What If: Is a New American Civil War the Only Possible Future Insurrection?

Talk of civil war in the United States stretches the imagination, but only so far. After all, the United States already had a Civil War in the 19th century and the 1960s protests against the Vietnam War and for civil rights showed a very polarized and violent country. How far were our imaginations stretched in the 1960s? The 1968 movie if…. masterfully shows what happens when a group of boys stage a violent insurrection in an English private school. The film won several awards, including the Palme d’Or at the Cannes Film Festival and was named the 12th greatest British film of the 20th century. In 2017, a magazine poll of screen professionals ranked it the 9th best British film ever. It was also criticized for being “incendiary” and “subversive.”

But being “incendiary” and “subversive” was the whole point of the movie.

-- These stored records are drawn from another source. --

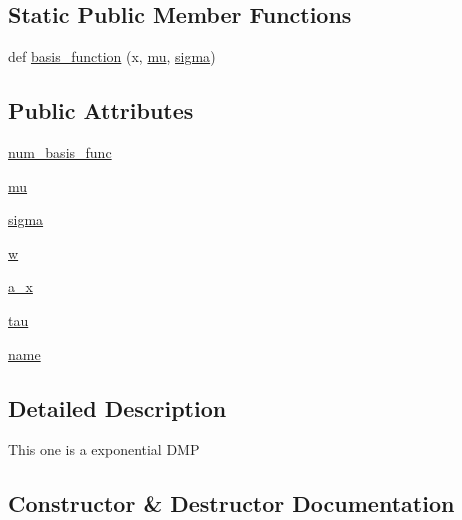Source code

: \subsection*{Static Public Member Functions}
\begin{DoxyCompactItemize}
\item 
def \hyperlink{classtaxons_1_1core_1_1evolution_1_1genome_1_1_d_m_p_exp_a244d3ce0486f6aeb78c71ae8436a522a}{basis\+\_\+function} (x, \hyperlink{classtaxons_1_1core_1_1evolution_1_1genome_1_1_d_m_p_exp_a07afa40aaebd0b83a4bd7ba4f63b3d46}{mu}, \hyperlink{classtaxons_1_1core_1_1evolution_1_1genome_1_1_d_m_p_exp_a01531009179404318fe377fcca3c29fc}{sigma})
\end{DoxyCompactItemize}
\subsection*{Public Attributes}
\begin{DoxyCompactItemize}
\item 
\hyperlink{classtaxons_1_1core_1_1evolution_1_1genome_1_1_d_m_p_exp_a0d16c122836321b854949429a0c8b518}{num\+\_\+basis\+\_\+func}
\item 
\hyperlink{classtaxons_1_1core_1_1evolution_1_1genome_1_1_d_m_p_exp_a07afa40aaebd0b83a4bd7ba4f63b3d46}{mu}
\item 
\hyperlink{classtaxons_1_1core_1_1evolution_1_1genome_1_1_d_m_p_exp_a01531009179404318fe377fcca3c29fc}{sigma}
\item 
\hyperlink{classtaxons_1_1core_1_1evolution_1_1genome_1_1_d_m_p_exp_a105f7eb18bb41917dd3da9dd462a8092}{w}
\item 
\hyperlink{classtaxons_1_1core_1_1evolution_1_1genome_1_1_d_m_p_exp_a1957e1176586de85b767cb9ff56ba6d1}{a\+\_\+x}
\item 
\hyperlink{classtaxons_1_1core_1_1evolution_1_1genome_1_1_d_m_p_exp_a04174eb5fe6a6e786ddbfaf0e7caeb05}{tau}
\item 
\hyperlink{classtaxons_1_1core_1_1evolution_1_1genome_1_1_d_m_p_exp_a11ab58d138a2a1aac8a2bac2e89fa964}{name}
\end{DoxyCompactItemize}


\subsection{Detailed Description}
\begin{DoxyVerb}This one is a exponential DMP
\end{DoxyVerb}
 

\subsection{Constructor \& Destructor Documentation}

A similar “incendiary” and “subversive” film was the 1967 classic Japanese Rebellion in which Toshiro Mifune refuses to obey the local Lord and fights back for the honor of his family. It was often shown as part of a summer double feature with Casablanca on the Upper West Side of New York. The audience would rise with clenched fists to shout approval when Mifune refused the local shogun’s orders and the packed house also rose to sing La Marseillaise in Casablanca with Victor Lazlo (Paul Henreid) when he defiantly leads the band at Rick’s Café to sing the French anthem over the German occupiers singing Die Wacht am Rhein.

If proper British lads could turn against their school masters, and savagely so, if Mifune could go against years of Japanese vassals’ unquestioned obedience to their lords, if Victor Lazlo could defy German occupiers at the height of their power, what could be next? The three movies pose a question that deserves constant reflection. If the 1960s produced counterculture movements with political upheavals, how can we answer the question of if…., Rebellion and Casablanca today?

The obvious answer is a civil war in the United States pitting red-hat wearing MAGAS against Democrats, progressives, nihilists and traditional Republicans. And beyond superficial political groups, one should not count out militias such as the Proud Boys and Oath Keepers. The 2022 mid-terms and/or 2024 presidential elections could turn to violence similar to the 1968 convention street riots in Chicago and Miami, if not worse. The January 6 attack on the Capitol could be the beginning of something much larger despite the arrests and convictions of many of the protest’s leaders.

But predicting riots, insurrections or civil war in the United States is more than obvious. There are many who argue that a civil war has been continuing within the United States since 1865, the argument being that slavery and Jim Crow have never really been abolished. Different confrontations have taken place, with the far right John Birch Society, Tea Party and more recently the Proud Boys and Oath Keepers, but the underlining causes of differences mixed with a culture of violence have never subsided.

So where to look for other ifs…., rebellions and defiance? The end of the British monarchy? The death of Elizabeth combined with the weaknesses of the next generation(s) could give reason to pause. But, the thousands and thousands waiting on line to pay respects show the abiding faith the British have in their traditions.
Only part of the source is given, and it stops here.